▶ **Task prompt**
Everything from the line containing "correspondence to the" through the line containing "where the sceptical" should be repeated exactly, and nothing else from the data.

▶ **Records provided**
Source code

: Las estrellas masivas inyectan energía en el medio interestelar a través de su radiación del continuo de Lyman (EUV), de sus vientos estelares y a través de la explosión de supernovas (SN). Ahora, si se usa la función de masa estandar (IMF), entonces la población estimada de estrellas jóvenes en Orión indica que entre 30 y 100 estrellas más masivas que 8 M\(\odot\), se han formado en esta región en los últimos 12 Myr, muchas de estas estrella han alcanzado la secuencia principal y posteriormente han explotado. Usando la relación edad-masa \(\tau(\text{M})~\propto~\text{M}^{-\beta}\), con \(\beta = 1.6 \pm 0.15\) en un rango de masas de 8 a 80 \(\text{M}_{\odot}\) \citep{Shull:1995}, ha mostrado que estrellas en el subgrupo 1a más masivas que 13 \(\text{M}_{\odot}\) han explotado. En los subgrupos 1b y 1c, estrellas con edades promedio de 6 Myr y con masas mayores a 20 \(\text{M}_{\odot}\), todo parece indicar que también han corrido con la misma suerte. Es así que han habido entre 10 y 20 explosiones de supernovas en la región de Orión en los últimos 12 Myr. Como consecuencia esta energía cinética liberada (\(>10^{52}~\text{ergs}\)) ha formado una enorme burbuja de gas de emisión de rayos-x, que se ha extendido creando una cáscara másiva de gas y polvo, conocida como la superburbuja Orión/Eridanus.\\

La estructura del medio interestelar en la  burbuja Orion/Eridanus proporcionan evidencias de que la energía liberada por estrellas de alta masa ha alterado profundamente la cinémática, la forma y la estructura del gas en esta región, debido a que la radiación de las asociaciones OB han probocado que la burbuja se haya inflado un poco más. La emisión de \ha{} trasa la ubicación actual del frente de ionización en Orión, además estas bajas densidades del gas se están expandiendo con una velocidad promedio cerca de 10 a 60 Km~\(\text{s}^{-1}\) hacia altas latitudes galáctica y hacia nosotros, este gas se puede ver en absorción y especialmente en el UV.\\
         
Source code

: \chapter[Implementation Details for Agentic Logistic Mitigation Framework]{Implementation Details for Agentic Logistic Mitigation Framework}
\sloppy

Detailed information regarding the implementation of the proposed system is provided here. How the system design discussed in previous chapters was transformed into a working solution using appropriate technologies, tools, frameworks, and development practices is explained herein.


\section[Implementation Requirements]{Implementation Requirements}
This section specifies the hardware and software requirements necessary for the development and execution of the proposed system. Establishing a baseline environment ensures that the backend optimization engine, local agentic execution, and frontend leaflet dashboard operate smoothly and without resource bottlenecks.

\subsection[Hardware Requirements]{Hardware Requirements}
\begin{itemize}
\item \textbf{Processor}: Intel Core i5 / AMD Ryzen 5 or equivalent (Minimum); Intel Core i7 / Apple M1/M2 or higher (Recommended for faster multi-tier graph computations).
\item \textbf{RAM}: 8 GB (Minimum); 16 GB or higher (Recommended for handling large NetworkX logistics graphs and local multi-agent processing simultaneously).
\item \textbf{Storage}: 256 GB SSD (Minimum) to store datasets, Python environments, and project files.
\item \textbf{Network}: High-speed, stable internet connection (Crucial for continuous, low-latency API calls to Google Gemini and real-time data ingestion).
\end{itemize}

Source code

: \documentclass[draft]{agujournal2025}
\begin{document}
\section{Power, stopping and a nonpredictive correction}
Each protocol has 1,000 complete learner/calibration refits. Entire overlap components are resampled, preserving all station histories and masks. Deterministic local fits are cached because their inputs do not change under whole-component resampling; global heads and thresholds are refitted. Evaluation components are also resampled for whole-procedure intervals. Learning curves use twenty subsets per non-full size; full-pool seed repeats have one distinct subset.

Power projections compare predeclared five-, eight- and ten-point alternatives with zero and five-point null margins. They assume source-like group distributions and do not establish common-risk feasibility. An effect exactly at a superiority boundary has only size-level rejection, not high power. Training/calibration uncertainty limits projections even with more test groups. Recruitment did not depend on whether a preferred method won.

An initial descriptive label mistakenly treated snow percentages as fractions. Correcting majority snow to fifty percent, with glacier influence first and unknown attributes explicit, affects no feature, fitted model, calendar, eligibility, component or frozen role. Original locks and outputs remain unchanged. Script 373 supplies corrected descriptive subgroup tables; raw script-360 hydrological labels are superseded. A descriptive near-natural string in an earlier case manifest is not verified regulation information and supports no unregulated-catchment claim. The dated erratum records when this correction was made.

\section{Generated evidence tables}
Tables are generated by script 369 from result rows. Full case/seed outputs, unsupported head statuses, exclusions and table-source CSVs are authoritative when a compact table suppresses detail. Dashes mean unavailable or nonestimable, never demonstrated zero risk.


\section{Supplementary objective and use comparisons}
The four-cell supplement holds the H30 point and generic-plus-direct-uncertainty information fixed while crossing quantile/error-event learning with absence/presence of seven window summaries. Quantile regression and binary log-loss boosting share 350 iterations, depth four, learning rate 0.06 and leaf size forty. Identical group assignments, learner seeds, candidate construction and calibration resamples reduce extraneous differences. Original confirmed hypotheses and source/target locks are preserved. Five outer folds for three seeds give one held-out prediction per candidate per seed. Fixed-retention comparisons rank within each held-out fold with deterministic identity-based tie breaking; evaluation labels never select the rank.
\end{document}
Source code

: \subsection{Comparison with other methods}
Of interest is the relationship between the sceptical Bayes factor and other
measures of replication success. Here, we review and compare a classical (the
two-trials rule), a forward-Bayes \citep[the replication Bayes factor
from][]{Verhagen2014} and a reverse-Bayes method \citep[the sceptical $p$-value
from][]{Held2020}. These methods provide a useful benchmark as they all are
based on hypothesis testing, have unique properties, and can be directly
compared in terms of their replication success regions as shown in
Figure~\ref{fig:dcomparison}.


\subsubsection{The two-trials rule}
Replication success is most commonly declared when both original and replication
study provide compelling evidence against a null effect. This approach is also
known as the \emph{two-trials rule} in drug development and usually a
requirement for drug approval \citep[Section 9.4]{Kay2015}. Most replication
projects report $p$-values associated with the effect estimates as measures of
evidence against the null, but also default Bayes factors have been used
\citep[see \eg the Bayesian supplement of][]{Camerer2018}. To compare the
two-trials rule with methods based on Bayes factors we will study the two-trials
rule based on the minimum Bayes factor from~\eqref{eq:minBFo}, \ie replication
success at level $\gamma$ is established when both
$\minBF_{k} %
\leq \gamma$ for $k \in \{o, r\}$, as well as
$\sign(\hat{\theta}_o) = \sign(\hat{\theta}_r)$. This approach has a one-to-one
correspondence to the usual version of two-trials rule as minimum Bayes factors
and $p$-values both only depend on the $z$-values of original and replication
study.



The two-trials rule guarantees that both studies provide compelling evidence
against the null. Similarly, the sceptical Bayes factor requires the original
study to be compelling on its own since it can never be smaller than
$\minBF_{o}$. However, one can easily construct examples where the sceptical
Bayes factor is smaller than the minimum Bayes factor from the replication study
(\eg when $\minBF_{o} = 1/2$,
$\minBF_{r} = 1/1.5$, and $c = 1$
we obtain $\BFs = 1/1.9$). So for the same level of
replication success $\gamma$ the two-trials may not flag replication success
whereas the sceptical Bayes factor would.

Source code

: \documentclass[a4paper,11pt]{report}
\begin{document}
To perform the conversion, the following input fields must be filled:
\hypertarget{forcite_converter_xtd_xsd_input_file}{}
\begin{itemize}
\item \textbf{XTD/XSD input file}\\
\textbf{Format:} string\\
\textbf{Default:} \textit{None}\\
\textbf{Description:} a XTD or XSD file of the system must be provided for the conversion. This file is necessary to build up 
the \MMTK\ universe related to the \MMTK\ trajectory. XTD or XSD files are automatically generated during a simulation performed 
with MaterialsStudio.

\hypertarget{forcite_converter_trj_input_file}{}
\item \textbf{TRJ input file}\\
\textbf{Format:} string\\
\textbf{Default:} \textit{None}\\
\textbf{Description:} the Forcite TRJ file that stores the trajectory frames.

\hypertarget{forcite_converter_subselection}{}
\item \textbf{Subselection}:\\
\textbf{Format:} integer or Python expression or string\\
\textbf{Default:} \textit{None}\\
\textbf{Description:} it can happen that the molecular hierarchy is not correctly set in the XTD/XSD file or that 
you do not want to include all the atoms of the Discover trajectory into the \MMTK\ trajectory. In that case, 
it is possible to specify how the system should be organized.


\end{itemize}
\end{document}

▶ **Problem solution**
correspondence to the usual version of two-trials rule as minimum Bayes factors
and $p$-values both only depend on the $z$-values of original and replication
study.



The two-trials rule guarantees that both studies provide compelling evidence
against the null. Similarly, the sceptical Bayes factor requires the original
study to be compelling on its own since it can never be smaller than
$\minBF_{o}$. However, one can easily construct examples where the sceptical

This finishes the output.